• **Data supplied**:
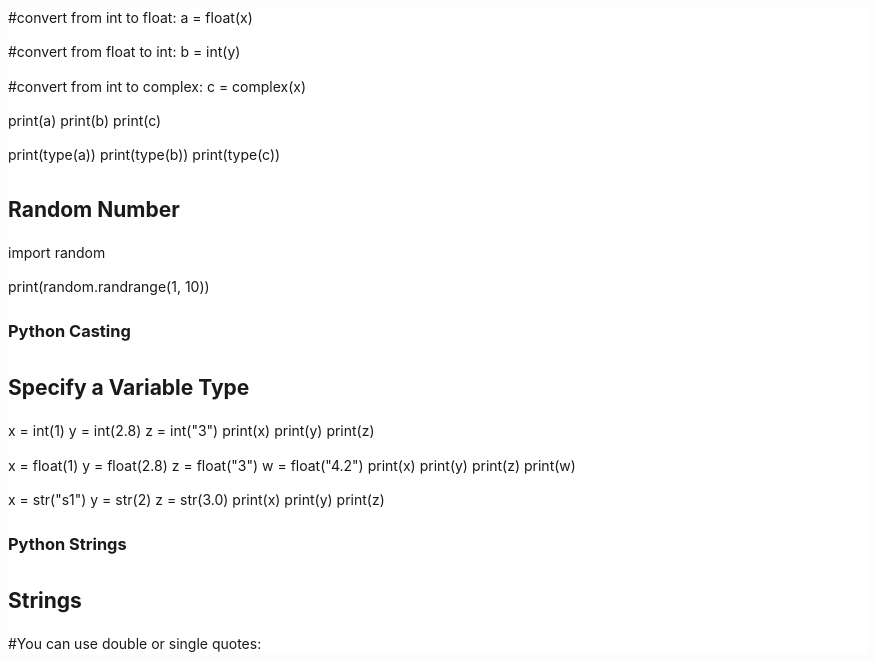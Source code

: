 #convert from int to float:
a = float(x)

#convert from float to int:
b = int(y)

#convert from int to complex:
c = complex(x)

print(a)
print(b)
print(c)

print(type(a))
print(type(b))
print(type(c))

## Random Number
import random

print(random.randrange(1, 10))

### Python Casting
## Specify a Variable Type
x = int(1)
y = int(2.8)
z = int("3")
print(x)
print(y)
print(z)

x = float(1)
y = float(2.8)
z = float("3")
w = float("4.2")
print(x)
print(y)
print(z)
print(w)

x = str("s1")
y = str(2)
z = str(3.0)
print(x)
print(y)
print(z)

### Python Strings
## Strings
#You can use double or single quotes:
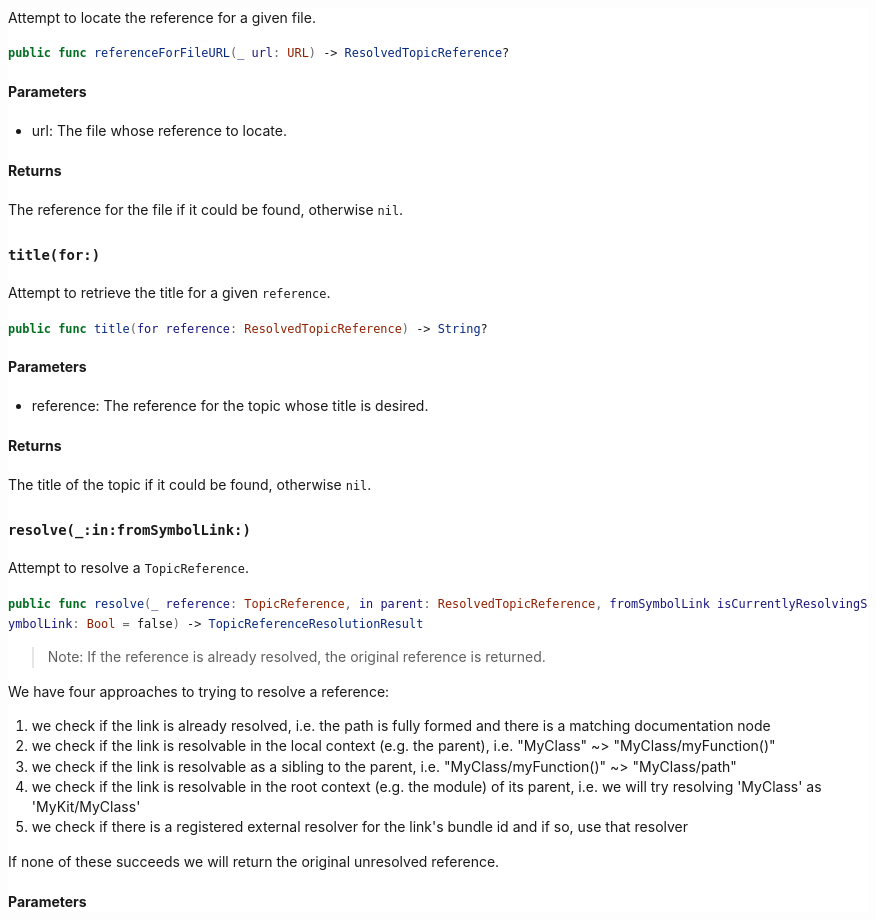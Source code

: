 Attempt to locate the reference for a given file.

``` swift
public func referenceForFileURL(_ url: URL) -> ResolvedTopicReference? 
```

#### Parameters

  - url: The file whose reference to locate.

#### Returns

The reference for the file if it could be found, otherwise `nil`.

### `title(for:)`

Attempt to retrieve the title for a given `reference`.

``` swift
public func title(for reference: ResolvedTopicReference) -> String? 
```

#### Parameters

  - reference: The reference for the topic whose title is desired.

#### Returns

The title of the topic if it could be found, otherwise `nil`.

### `resolve(_:in:fromSymbolLink:)`

Attempt to resolve a `TopicReference`.

``` swift
public func resolve(_ reference: TopicReference, in parent: ResolvedTopicReference, fromSymbolLink isCurrentlyResolvingSymbolLink: Bool = false) -> TopicReferenceResolutionResult 
```

> Note: If the reference is already resolved, the original reference is returned.

We have four approaches to trying to resolve a reference:

1.  we check if the link is already resolved, i.e. the path is fully formed and there is a matching documentation node
2.  we check if the link is resolvable in the local context (e.g. the parent), i.e. "MyClass" ~\> "MyClass/myFunction()"
3.  we check if the link is resolvable as a sibling to the parent, i.e. "MyClass/myFunction()" ~\> "MyClass/path"
4.  we check if the link is resolvable in the root context (e.g. the module) of its parent, i.e. we will try resolving 'MyClass' as 'MyKit/MyClass'
5.  we check if there is a registered external resolver for the link's bundle id and if so, use that resolver

If none of these succeeds we will return the original unresolved reference.

#### Parameters
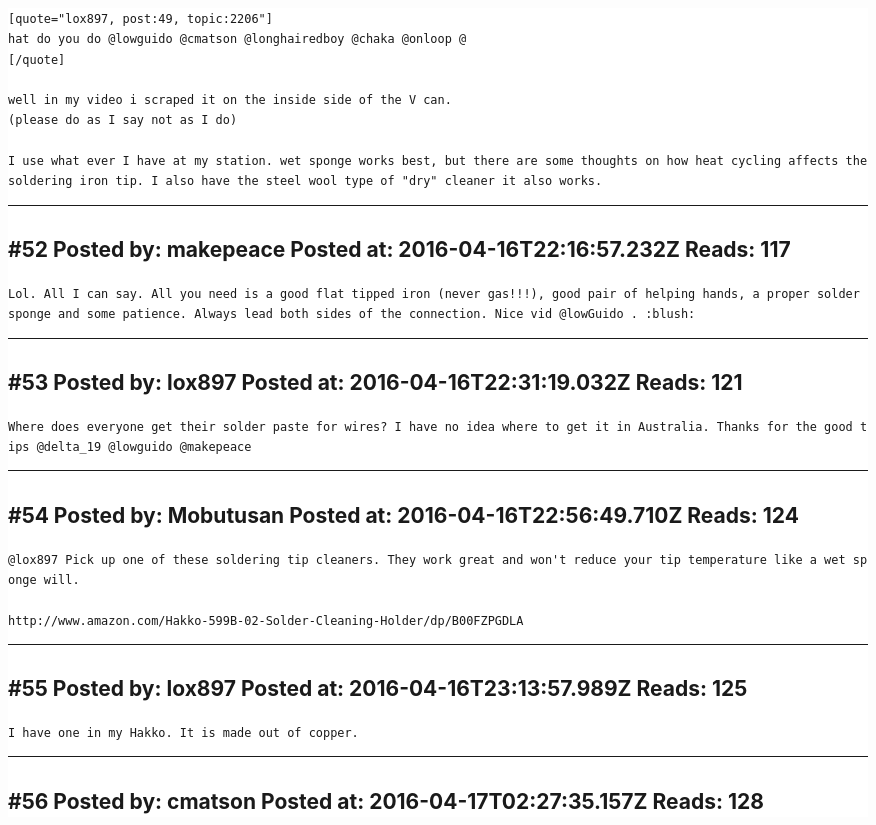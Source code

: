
 ```
[quote="lox897, post:49, topic:2206"]
hat do you do @lowguido @cmatson @longhairedboy @chaka @onloop @
[/quote]

well in my video i scraped it on the inside side of the V can.
(please do as I say not as I do)

I use what ever I have at my station. wet sponge works best, but there are some thoughts on how heat cycling affects the soldering iron tip. I also have the steel wool type of "dry" cleaner it also works.
```

---
## \#52 Posted by: makepeace Posted at: 2016-04-16T22:16:57.232Z Reads: 117

```
Lol. All I can say. All you need is a good flat tipped iron (never gas!!!), good pair of helping hands, a proper solder sponge and some patience. Always lead both sides of the connection. Nice vid @lowGuido . :blush:
```

---
## \#53 Posted by: lox897 Posted at: 2016-04-16T22:31:19.032Z Reads: 121

```
Where does everyone get their solder paste for wires? I have no idea where to get it in Australia. Thanks for the good tips @delta_19 @lowguido @makepeace
```

---
## \#54 Posted by: Mobutusan Posted at: 2016-04-16T22:56:49.710Z Reads: 124

```
@lox897 Pick up one of these soldering tip cleaners. They work great and won't reduce your tip temperature like a wet sponge will.

http://www.amazon.com/Hakko-599B-02-Solder-Cleaning-Holder/dp/B00FZPGDLA
```

---
## \#55 Posted by: lox897 Posted at: 2016-04-16T23:13:57.989Z Reads: 125

```
I have one in my Hakko. It is made out of copper.
```

---
## \#56 Posted by: cmatson Posted at: 2016-04-17T02:27:35.157Z Reads: 128
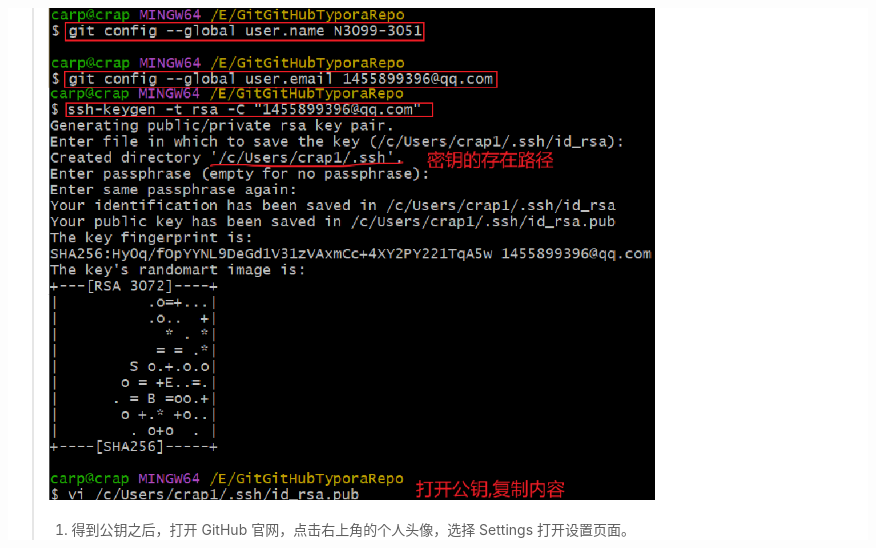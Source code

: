 ><img src="开发环境搭建与Git学习.assets/image-20221007123937826.png" alt="image-20221007123937826" style="zoom:67%;"> 
>
>
>
>1. 得到公钥之后，打开 GitHub 官网，点击右上角的个人头像，选择 Settings 打开设置页面。
>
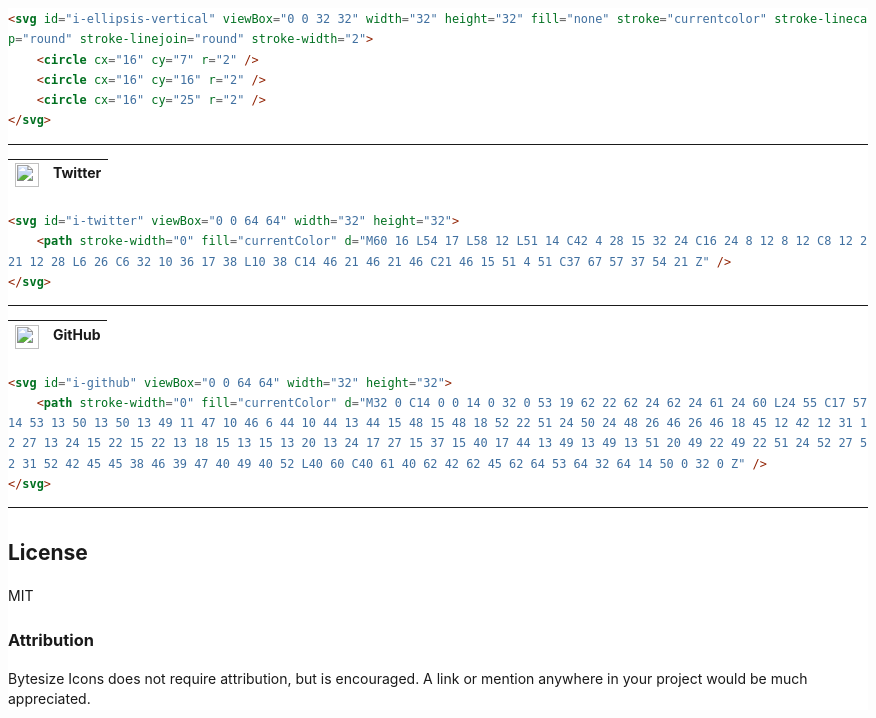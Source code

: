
 ```html
<svg id="i-ellipsis-vertical" viewBox="0 0 32 32" width="32" height="32" fill="none" stroke="currentcolor" stroke-linecap="round" stroke-linejoin="round" stroke-width="2">
    <circle cx="16" cy="7" r="2" />
    <circle cx="16" cy="16" r="2" />
    <circle cx="16" cy="25" r="2" />
</svg>
```

---

<img src="https://cdn.rawgit.com/danklammer/bytesize-icons/master/dist/icons/twitter.svg" width="24" height="24" /> | **Twitter**
---|---

```html
<svg id="i-twitter" viewBox="0 0 64 64" width="32" height="32">
    <path stroke-width="0" fill="currentColor" d="M60 16 L54 17 L58 12 L51 14 C42 4 28 15 32 24 C16 24 8 12 8 12 C8 12 2 21 12 28 L6 26 C6 32 10 36 17 38 L10 38 C14 46 21 46 21 46 C21 46 15 51 4 51 C37 67 57 37 54 21 Z" />
</svg>
```

---

<img src="https://cdn.rawgit.com/danklammer/bytesize-icons/master/dist/icons/github.svg" width="24" height="24" /> | **GitHub**
---|---

```html
<svg id="i-github" viewBox="0 0 64 64" width="32" height="32">
    <path stroke-width="0" fill="currentColor" d="M32 0 C14 0 0 14 0 32 0 53 19 62 22 62 24 62 24 61 24 60 L24 55 C17 57 14 53 13 50 13 50 13 49 11 47 10 46 6 44 10 44 13 44 15 48 15 48 18 52 22 51 24 50 24 48 26 46 26 46 18 45 12 42 12 31 12 27 13 24 15 22 15 22 13 18 15 13 15 13 20 13 24 17 27 15 37 15 40 17 44 13 49 13 49 13 51 20 49 22 49 22 51 24 52 27 52 31 52 42 45 45 38 46 39 47 40 49 40 52 L40 60 C40 61 40 62 42 62 45 62 64 53 64 32 64 14 50 0 32 0 Z" />
</svg>
```

---


## License
MIT


### Attribution

Bytesize Icons does not require attribution, but is encouraged. A link or mention anywhere in your project would be much appreciated.

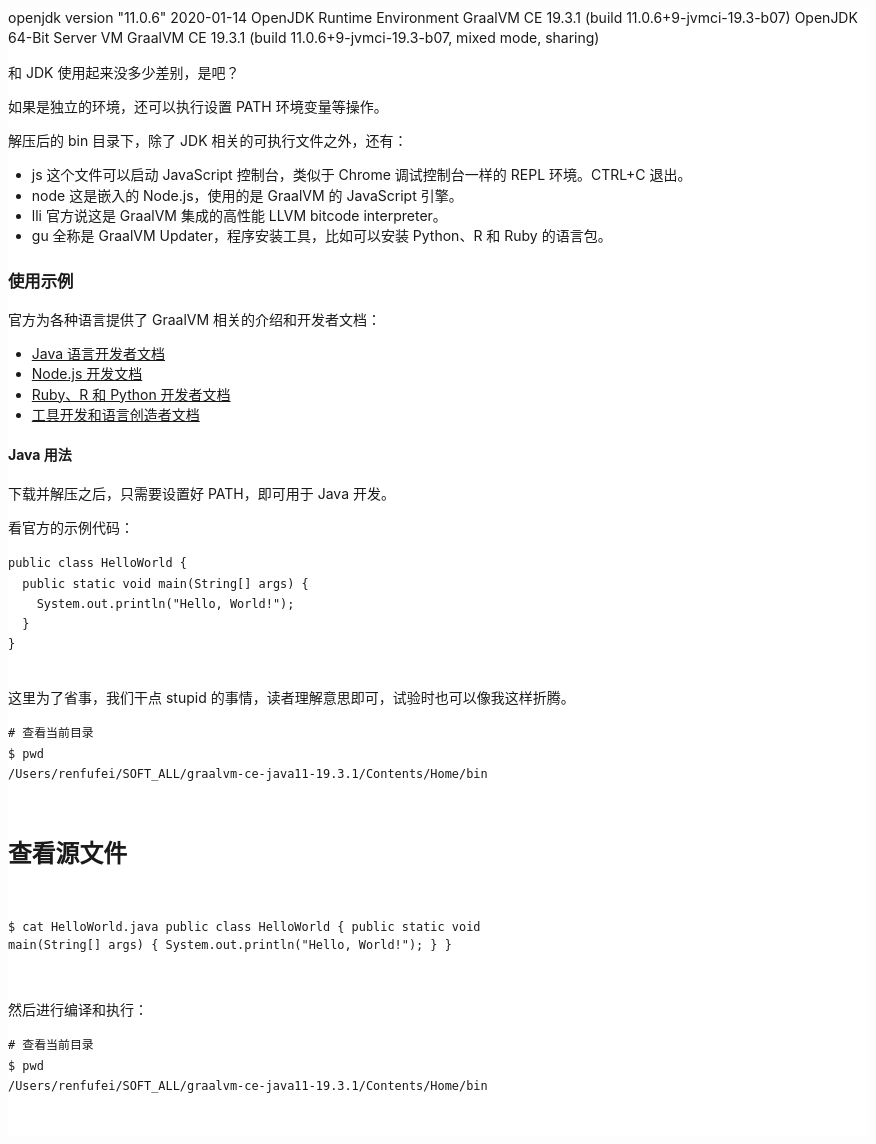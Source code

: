 openjdk version "11.0.6" 2020-01-14
OpenJDK Runtime Environment GraalVM CE 19.3.1 (build 11.0.6+9-jvmci-19.3-b07)
OpenJDK 64-Bit Server VM GraalVM CE 19.3.1 (build 11.0.6+9-jvmci-19.3-b07, mixed mode, sharing)

</code></pre>
<p>和 JDK 使用起来没多少差别，是吧？</p>
<p>如果是独立的环境，还可以执行设置 PATH 环境变量等操作。</p>
<p>解压后的 bin 目录下，除了 JDK 相关的可执行文件之外，还有：</p>
<ul>
<li>js 这个文件可以启动 JavaScript 控制台，类似于 Chrome 调试控制台一样的 REPL 环境。CTRL+C 退出。</li>
<li>node 这是嵌入的 Node.js，使用的是 GraalVM 的 JavaScript 引擎。</li>
<li>lli 官方说这是 GraalVM 集成的高性能 LLVM bitcode interpreter。</li>
<li>gu 全称是 GraalVM Updater，程序安装工具，比如可以安装 Python、R 和 Ruby 的语言包。</li>
</ul>
<h3 id="使用示例">使用示例</h3>
<p>官方为各种语言提供了 GraalVM 相关的介绍和开发者文档：</p>
<ul>
<li><a href="https://www.graalvm.org/docs/reference-manual/languages/jvm/" target="_blank">Java 语言开发者文档</a></li>
<li><a href="https://www.graalvm.org/docs/reference-manual/languages/js/" target="_blank">Node.js 开发文档</a></li>
<li><a href="https://www.graalvm.org/docs/reference-manual/" target="_blank">Ruby、R 和 Python 开发者文档</a></li>
<li><a href="https://www.graalvm.org/docs/graalvm-as-a-platform/" target="_blank">工具开发和语言创造者文档</a></li>
</ul>
<h4 id="java-用法"><strong>Java 用法</strong></h4>
<p>下载并解压之后，只需要设置好 PATH，即可用于 Java 开发。</p>
<p>看官方的示例代码：</p>
<pre><code class="language-java">public class HelloWorld {
  public static void main(String[] args) {
    System.out.println("Hello, World!");
  }
}

</code></pre>
<p>这里为了省事，我们干点 stupid 的事情，读者理解意思即可，试验时也可以像我这样折腾。</p>
<pre><code class="language-shell"># 查看当前目录
$ pwd
/Users/renfufei/SOFT_ALL/graalvm-ce-java11-19.3.1/Contents/Home/bin

# 查看源文件
$ cat HelloWorld.java
public class HelloWorld {
  public static void main(String[] args) {
    System.out.println("Hello, World!");
  }
}

</code></pre>
<p>然后进行编译和执行：</p>
<pre><code class="language-shell"># 查看当前目录
$ pwd
/Users/renfufei/SOFT_ALL/graalvm-ce-java11-19.3.1/Contents/Home/bin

• **Problem requirements**:
Using the material, find how many lines hold the word "check". Give the number by itself.

• **Exercise output**:
5